While at Arthur Hill High School in Saginaw, Emmenecker was a two-sport star, starting for and captaining the basketball team for three years and earning all-league honors twice in baseball. His high school basketball statistics were those of a pass-first point guard—8.4 assists per game as opposed to only 4.7 points per game. He also averaged 5.9 rebounds and 3.2 steals per game. In his senior season of 2003–04, he led his team to a 22–2 record and a ranking of #25 in that year's final USA Today national high school basketball poll. Emmenecker was an honorable mention all-state player in Michigan's Class A, and was also named Arthur Hill's outstanding graduate of 2004.

==Drake==
===Walk-on obscurity===
Emmenecker received no NCAA Division I scholarship offers in basketball, and nearly decided to play baseball at Boston College before opting to attend Drake. He received a Presidential Scholarship, a partial tuition scholarship "for academic achievement," and also walked on to the basketball team.
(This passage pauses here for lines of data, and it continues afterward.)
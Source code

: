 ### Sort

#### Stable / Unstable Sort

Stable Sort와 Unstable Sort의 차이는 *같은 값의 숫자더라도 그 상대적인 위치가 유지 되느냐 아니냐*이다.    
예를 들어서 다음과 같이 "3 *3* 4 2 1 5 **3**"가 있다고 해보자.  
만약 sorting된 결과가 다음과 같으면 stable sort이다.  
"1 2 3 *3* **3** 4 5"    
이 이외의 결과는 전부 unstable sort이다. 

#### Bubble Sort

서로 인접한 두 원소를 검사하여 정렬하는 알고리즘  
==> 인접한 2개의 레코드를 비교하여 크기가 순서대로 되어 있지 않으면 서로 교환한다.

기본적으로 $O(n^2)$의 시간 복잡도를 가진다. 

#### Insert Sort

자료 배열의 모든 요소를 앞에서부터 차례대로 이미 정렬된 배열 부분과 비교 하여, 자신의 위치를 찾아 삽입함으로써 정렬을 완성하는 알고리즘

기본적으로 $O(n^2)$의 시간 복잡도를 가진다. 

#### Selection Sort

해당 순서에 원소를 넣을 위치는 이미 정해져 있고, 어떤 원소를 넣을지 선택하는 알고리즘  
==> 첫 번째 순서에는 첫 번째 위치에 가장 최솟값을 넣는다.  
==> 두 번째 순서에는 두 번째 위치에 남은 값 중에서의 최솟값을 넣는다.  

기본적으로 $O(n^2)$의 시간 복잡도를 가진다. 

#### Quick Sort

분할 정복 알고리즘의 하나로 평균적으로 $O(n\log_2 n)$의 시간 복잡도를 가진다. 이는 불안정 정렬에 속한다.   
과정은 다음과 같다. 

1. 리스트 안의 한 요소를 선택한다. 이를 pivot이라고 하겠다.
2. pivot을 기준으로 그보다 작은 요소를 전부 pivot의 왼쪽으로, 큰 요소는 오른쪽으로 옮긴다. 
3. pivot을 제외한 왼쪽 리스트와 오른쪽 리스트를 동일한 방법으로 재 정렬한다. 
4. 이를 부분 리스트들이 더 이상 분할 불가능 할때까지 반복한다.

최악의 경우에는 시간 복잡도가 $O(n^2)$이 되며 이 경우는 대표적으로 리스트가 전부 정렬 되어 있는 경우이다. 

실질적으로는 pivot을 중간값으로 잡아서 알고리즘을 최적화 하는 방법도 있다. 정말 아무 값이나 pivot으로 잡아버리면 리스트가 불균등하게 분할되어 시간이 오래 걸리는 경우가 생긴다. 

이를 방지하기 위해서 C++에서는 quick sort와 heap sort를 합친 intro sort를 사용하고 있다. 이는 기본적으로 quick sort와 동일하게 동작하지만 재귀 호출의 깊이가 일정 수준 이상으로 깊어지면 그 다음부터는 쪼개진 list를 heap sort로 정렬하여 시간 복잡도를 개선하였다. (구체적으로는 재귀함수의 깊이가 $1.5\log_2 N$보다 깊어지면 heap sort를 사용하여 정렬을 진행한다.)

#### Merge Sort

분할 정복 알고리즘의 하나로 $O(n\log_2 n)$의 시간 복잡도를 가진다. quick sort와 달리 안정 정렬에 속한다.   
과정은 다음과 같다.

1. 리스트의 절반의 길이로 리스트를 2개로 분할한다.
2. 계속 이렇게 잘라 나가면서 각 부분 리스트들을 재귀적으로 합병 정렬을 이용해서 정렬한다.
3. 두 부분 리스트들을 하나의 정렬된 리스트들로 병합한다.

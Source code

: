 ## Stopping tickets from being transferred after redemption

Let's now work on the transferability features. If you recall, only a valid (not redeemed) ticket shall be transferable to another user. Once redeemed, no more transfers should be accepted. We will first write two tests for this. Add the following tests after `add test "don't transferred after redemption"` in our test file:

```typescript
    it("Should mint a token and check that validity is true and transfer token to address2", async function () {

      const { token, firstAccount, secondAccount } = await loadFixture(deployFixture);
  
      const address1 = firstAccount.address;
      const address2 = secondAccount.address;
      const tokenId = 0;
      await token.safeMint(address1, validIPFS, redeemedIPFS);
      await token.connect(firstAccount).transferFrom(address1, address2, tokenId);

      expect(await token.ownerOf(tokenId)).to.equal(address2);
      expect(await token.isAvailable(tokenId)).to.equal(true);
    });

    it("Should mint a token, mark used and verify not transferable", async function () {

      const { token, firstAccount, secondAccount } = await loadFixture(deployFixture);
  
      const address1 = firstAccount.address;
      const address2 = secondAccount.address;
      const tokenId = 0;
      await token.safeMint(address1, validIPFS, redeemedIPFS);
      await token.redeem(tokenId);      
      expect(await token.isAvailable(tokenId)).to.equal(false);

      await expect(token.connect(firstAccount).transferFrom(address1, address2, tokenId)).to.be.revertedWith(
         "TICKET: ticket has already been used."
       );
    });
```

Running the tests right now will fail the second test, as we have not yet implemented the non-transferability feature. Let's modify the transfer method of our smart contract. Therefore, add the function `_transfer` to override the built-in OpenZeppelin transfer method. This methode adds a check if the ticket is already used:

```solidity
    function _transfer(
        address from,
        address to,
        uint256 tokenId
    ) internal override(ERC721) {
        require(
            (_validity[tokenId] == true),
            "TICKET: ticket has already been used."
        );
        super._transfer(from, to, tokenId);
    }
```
In his first season (2004–05), he played in 12 games, with his most extensive game action being six minutes against Western Illinois. As a sophomore in 2005–06, he played in 29 games, starting two, and averaged seven minutes. The following year, he became the Bulldogs' top reserve guard, averaging 11 minutes per game in 23 games before his season ended with a shoulder injury against Missouri State.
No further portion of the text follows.